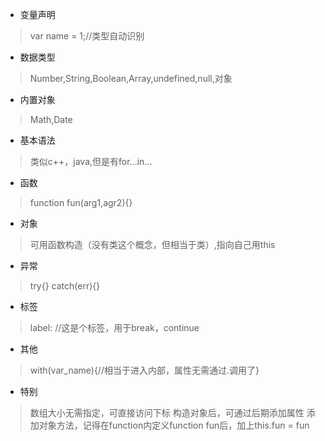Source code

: - 变量声明
> var name = 1;//类型自动识别

- 数据类型
> Number,String,Boolean,Array,undefined,null,对象

- 内置对象
> Math,Date

- 基本语法
> 类似c++，java,但是有for...in...

- 函数
> function fun(arg1,agr2){}

- 对象
> 可用函数构造（没有类这个概念，但相当于类）,指向自己用this

- 异常
> try{} catch(err){}

- 标签
> label:  //这是个标签，用于break，continue

- 其他
> with(var_name){//相当于进入内部，属性无需通过.调用了}

- 特别
> 数组大小无需指定，可直接访问下标
> 构造对象后，可通过后期添加属性
> 添加对象方法，记得在function内定义function fun后，加上this.fun = fun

========================

Write out the listing above exactly, images omitted.

Source code

: - 变量声明
> var name = 1;//类型自动识别

- 数据类型
> Number,String,Boolean,Array,undefined,null,对象

- 内置对象
> Math,Date

- 基本语法
> 类似c++，java,但是有for...in...

- 函数
> function fun(arg1,agr2){}

- 对象
> 可用函数构造（没有类这个概念，但相当于类）,指向自己用this

- 异常
> try{} catch(err){}

- 标签
> label:  //这是个标签，用于break，continue

- 其他
> with(var_name){//相当于进入内部，属性无需通过.调用了}

- 特别
> 数组大小无需指定，可直接访问下标
> 构造对象后，可通过后期添加属性
> 添加对象方法，记得在function内定义function fun后，加上this.fun = fun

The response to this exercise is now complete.